Episode #13

Website Monitoring Tools II: APMs, HTTP status aggregated stats

When you want really detailed breakdowns about how different endpoints in your code contribute to poor performance, you need an APM. These can pinpoint which functions and database calls are the slowest, which is critical info when deciding what to prioritize when doing performance optimization. Another great way to take the pulse of a web-app system is to look at the stats for each class of HTTP code (200s/300s/400s/500s). We'll analyze these stats en-masse with awk and friends on the command line. Lastly I introduce a yet higher-level monitoring metric: revenue. Even if all your other monitoring stats look healthy, if revenue suddenly drops to 0, suspect an undiagnosed tech problem.

September 20, 2020

Show Notes

No notes available for this episode.

Screencast.txt

Transcribed by Rugo Obi

Continuing our tour of website monitoring tools from last week, we're gonna dive into the nitty gritty of exploring how an APM can be used to figure out which function paths are slow.

After that we're going to zoom, way, way out and look at financial monitoring.

This is a level of monitoring that's no longer really about software anymore.

And, of course, along the way, in true sysadmin tradition, we will be ripgrepping some logs.

When you want to go deeper and get some insights into the slower requests, you’d use an APM.

I'm using Scout APM at the moment and that's what you're looking at right now.

Let's get some metrics on my web endpoints by going in here.

Here we see a list of different controller methods in my system.

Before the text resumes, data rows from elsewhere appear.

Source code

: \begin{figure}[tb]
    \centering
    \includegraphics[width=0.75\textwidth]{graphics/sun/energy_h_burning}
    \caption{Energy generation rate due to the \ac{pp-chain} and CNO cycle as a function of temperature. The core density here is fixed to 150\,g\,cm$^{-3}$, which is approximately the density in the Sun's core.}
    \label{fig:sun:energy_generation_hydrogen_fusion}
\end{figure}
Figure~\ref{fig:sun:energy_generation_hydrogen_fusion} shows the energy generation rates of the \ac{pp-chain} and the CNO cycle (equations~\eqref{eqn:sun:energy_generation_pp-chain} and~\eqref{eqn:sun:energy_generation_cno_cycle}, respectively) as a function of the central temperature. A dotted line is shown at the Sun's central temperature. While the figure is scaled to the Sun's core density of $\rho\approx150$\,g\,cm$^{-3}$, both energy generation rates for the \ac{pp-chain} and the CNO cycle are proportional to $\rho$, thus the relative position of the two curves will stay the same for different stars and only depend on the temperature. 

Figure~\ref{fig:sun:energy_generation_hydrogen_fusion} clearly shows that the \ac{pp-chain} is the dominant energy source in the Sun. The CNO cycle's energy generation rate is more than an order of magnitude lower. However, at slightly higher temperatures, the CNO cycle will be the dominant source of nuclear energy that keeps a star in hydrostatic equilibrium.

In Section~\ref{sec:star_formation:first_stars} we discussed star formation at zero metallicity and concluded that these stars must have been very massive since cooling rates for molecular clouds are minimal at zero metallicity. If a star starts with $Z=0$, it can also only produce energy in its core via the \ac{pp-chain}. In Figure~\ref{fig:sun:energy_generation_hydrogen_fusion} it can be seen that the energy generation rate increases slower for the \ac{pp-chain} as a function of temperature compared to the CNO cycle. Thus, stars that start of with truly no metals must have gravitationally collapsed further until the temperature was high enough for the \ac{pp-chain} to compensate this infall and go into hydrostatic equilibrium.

I can sort them by 'Time Consumed'. That’s how much of a battering do each of these controller methods give my server, what’s consuming the most CPU and RAM.

Here I have ActiveStorage:: RepresentationsController#show. This is something to do with displaying images and files.

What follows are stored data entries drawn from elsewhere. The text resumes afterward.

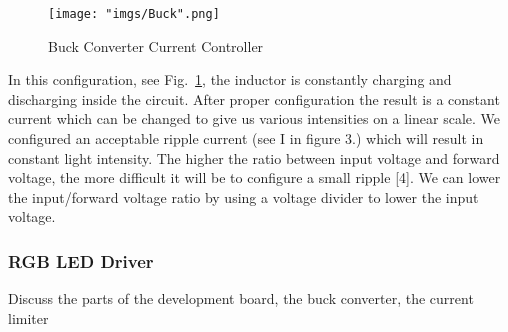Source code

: \documentclass[12pt,a4paper]{report}
\begin{document}
\begin{figure}[H]
	\centering
	\texttt{[image: "imgs/Buck".png]}\par			
	\vspace{0.1cm}
	\caption{Buck Converter Current Controller}
	\label{fig:Buck}
\end{figure}

In this configuration, see Fig.~\ref{fig:Buck}, the inductor is constantly charging and discharging inside the circuit. After proper configuration the result is a constant current which can be changed to give us various intensities on a linear scale. We configured an acceptable ripple current (see I in figure 3.) which will result in constant light intensity.  The higher the ratio between input voltage and forward voltage, the more difficult it will be to configure a small ripple [4]. We can lower the input/forward voltage ratio by using a voltage divider to lower the input voltage. 

\subsubsection{RGB LED Driver}
Discuss the parts of the development board, the buck converter, the current limiter
\end{document}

Alternatively, I can sort by "Response Time", ie, how much latency is the end-user experiencing.

The slowest one of all here is PaypalController#finalize, that's the endpoint that gets called after someone has completed a payment on PayPal and comes back to the website.

Let's click into it and see what kind of insights we can get.

So the mean response time is about a second. Now we get a breakdown of what's happening. And if you look here, 38.7% of the time or 408.6 milliseconds is consumed with HTTP. This makes sense actually, because the controller endpoint has to communicate with PayPal in order to double check that the payment actually went through.

By looking at this breakdown, I learned more about what's happening.

The next thing taking up time is AutoInstrument. That's actually something to do with the tools I'm using in order to collect this data. I’ve switched that on at the moment but I could switch that off later. So you can probably ignore that.

The next big thing that's taking up time is User#create. That takes 147 milliseconds. If I click into it, you can see the SQL that's generated. Seems like rather simple SQL, so I am surprised that it takes so long.

There is a bunch of other SQL stuff happening here, like the Order#save. You can see what happens - that's actually relatively involved.

Then there is a background job created. There’s a PaypalTransaction created, and you can see how much time all of this takes and this gives you some ideas for debugging.

Assuming this information is correct, then I would probably log into my users table and also the sellers table here. Maybe I'm missing an index, I don't know.

Next thing I like to do is to take note of my aggregate HTTP status codes.

So I’m back on my system metrics page here, and if I scroll down to "Throughput", then for any moment in time I can see the relative number of each kind of HTTP status code.

Ideally I want to have, no 500s and all 200s. Some 400 will be inevitable because they’re client errors.

Anyway, if I look at this last timestamp here, I have 1.4K 200s, then I have 1.7k 300s. That seems a bit obscene, why should I have more redirects than successes? We're going to investigate that in a second.

110 400s, and a single 500.

Okay, so I don't want to do any kind of power analysis of my log files within the LogEntries website. So I've downloaded it off screen, and we're going to use the Unix toolkit to analyze it.

Let's start off by taking a look at the size of this file by using du -h (human). So 404 megabytes, not too crazy.

Next let's find the number of lines within this: how many events are there? And... God, I don't even know how many that is so... That looks like 1.3 million.

You notice that wc (word count) printed out the number of lines, and also the file name. For reasons that you'll see later, I only want the number, I don't want the filename.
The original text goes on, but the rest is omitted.